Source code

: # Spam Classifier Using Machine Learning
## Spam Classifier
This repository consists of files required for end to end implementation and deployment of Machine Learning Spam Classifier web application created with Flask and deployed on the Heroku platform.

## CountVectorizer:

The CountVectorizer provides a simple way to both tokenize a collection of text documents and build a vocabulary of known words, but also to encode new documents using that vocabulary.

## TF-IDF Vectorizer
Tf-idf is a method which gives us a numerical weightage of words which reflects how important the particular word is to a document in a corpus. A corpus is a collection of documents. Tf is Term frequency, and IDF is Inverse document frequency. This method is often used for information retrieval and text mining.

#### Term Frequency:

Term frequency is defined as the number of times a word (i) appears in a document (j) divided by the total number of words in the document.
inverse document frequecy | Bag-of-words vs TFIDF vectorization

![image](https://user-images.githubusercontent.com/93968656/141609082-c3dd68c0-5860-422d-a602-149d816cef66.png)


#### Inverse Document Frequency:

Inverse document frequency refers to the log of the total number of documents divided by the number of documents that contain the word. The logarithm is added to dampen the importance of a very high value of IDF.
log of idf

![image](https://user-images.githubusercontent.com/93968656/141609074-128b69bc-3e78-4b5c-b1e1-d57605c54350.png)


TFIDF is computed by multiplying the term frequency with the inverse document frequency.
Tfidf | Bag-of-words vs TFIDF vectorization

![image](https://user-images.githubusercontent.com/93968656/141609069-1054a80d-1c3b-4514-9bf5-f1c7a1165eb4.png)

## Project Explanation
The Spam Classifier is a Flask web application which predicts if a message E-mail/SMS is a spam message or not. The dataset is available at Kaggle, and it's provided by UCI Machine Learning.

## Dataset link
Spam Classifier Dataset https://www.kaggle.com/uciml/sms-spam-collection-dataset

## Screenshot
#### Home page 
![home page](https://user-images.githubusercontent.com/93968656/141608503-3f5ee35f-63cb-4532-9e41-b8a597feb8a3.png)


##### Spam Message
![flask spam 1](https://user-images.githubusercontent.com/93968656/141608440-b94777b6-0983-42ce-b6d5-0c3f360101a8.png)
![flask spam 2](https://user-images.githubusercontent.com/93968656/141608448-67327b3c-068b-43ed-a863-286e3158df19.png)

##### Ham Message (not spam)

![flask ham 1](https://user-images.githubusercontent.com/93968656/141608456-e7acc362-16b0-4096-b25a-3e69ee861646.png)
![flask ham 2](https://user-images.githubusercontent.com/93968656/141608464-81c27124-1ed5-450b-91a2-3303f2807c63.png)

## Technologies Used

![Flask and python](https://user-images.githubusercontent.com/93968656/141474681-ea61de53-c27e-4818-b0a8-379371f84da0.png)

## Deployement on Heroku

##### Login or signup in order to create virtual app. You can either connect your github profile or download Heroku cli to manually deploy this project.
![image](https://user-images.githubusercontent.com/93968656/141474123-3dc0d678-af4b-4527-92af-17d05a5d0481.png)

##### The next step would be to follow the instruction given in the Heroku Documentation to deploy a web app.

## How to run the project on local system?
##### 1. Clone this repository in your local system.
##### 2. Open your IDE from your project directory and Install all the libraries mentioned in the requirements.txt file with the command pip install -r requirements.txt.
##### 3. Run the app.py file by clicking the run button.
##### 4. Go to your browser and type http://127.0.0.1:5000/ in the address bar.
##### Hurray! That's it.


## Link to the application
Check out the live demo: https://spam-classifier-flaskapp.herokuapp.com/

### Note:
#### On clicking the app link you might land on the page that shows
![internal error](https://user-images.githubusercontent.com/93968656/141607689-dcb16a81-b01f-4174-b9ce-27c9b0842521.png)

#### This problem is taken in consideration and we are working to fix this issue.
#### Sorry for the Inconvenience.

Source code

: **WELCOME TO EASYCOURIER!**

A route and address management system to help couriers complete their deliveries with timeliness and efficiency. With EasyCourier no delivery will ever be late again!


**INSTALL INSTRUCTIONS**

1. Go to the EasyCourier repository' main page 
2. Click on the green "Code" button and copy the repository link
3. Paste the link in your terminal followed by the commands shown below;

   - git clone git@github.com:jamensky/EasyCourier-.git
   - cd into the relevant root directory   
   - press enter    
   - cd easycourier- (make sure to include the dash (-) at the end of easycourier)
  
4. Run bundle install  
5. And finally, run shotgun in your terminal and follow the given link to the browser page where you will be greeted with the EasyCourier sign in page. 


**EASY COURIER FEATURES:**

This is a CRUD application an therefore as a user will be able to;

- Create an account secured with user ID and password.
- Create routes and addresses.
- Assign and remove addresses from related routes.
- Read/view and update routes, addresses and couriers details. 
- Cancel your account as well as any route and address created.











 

-----

[What is being asked] What belongs in the answer is each line from the listing above that contains "browser".

[Answer space]
##### 4. Go to your browser and type http://127.0.0.1:5000/ in the address bar.
5. And finally, run shotgun in your terminal and follow the given link to the browser page where you will be greeted with the EasyCourier sign in page. 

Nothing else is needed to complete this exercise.